Medical Handbook For Pilots Chapter 02 – The Flyer’s Environment

We live at the bottom of an ocean of air, the atmosphere, which is necessary to support life on earth. Not only does it provide oxygen but it also filters out harmful radiation from the sun. The presence of the atmosphere prevents excessive heat loss in both plants and animals, and maintains their surface temperature within the range required for survival. The exact upper limit of the earth’s atmosphere has not been determined, but estimates have varied from a few hundred miles to several thousand miles.

This large volume of air has tremendous weight. At lea level, it exerts a pressure of about 15 Ib./in.2 (pounds per square inch) upon the body – or a total of about 20 tons for the average man. This weight sounds formidable, but at sea level it is quite compatible with man’s existence because the body’s inner pressure equalizes the surrounding outer pressure.

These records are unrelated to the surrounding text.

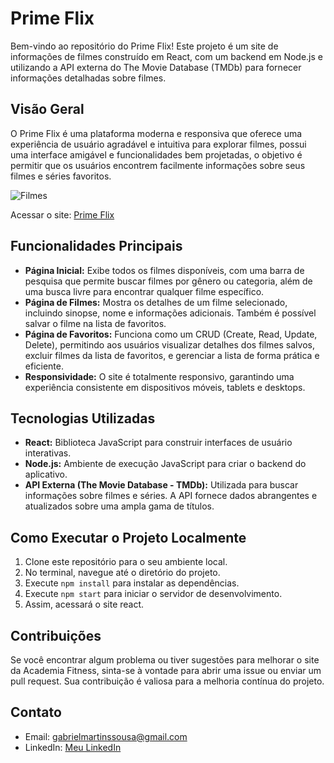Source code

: # Prime Flix

Bem-vindo ao repositório do Prime Flix! Este projeto é um site de informações de filmes construído em React, com um backend em Node.js e utilizando a API externa do The Movie Database (TMDb) para fornecer informações detalhadas sobre filmes.

## Visão Geral

O Prime Flix é uma plataforma moderna e responsiva que oferece uma experiência de usuário agradável e intuitiva para explorar filmes, possui uma interface amigável e funcionalidades bem projetadas, o objetivo é permitir que os usuários encontrem facilmente informações sobre seus filmes e séries favoritos.

![Filmes](https://github.com/user-attachments/assets/90d81363-307b-45b8-8b71-db2568beb17c)

Acessar o site: [Prime Flix](https://prime-flix-psi.vercel.app)

## Funcionalidades Principais

- **Página Inicial:** Exibe todos os filmes disponíveis, com uma barra de pesquisa que permite buscar filmes por gênero ou categoria, além de uma busca livre para encontrar qualquer filme específico.
- **Página de Filmes:** Mostra os detalhes de um filme selecionado, incluindo sinopse, nome e informações adicionais. Também é possível salvar o filme na lista de favoritos.
- **Página de Favoritos:** Funciona como um CRUD (Create, Read, Update, Delete), permitindo aos usuários visualizar detalhes dos filmes salvos, excluir filmes da lista de favoritos, e gerenciar a lista de forma prática e eficiente.
- **Responsividade:** O site é totalmente responsivo, garantindo uma experiência consistente em dispositivos móveis, tablets e desktops.

## Tecnologias Utilizadas

- **React:** Biblioteca JavaScript para construir interfaces de usuário interativas.
- **Node.js:** Ambiente de execução JavaScript para criar o backend do aplicativo.
- **API Externa (The Movie Database - TMDb):** Utilizada para buscar informações sobre filmes e séries. A API fornece dados abrangentes e atualizados sobre uma ampla gama de títulos.

## Como Executar o Projeto Localmente

1. Clone este repositório para o seu ambiente local.
2. No terminal, navegue até o diretório do projeto.
3. Execute `npm install` para instalar as dependências.
4. Execute `npm start` para iniciar o servidor de desenvolvimento.
5. Assim, acessará o site react.

## Contribuições

Se você encontrar algum problema ou tiver sugestões para melhorar o site da Academia Fitness, sinta-se à vontade para abrir uma issue ou enviar um pull request. Sua contribuição é valiosa para a melhoria contínua do projeto.

## Contato

- Email: gabrielmartinssousa@gmail.com
- LinkedIn: [Meu LinkedIn](https://www.linkedin.com/in/gabriel-martins-3b76b122a/)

As a pilot rises into the atmosphere, he experiences a decrease in pressure. Close to the earth, the air is most compressed, and, therefore, most dense, because of the weight of the air above it pressing down. During ascent from the earth’s surface, pressure is lost rapidly, becoming one half as great at 18,000 feet as at sea level. Besides adapting to the rarified air at altitude, the pilot’s body must adjust to dropping temperatures. Even in summer, the temperature of the air at 18,000 feet is near the freezing point. On some days, it is much lower. In this abnormal habitat, survival depends upon the ability of the body to make adaptive changes.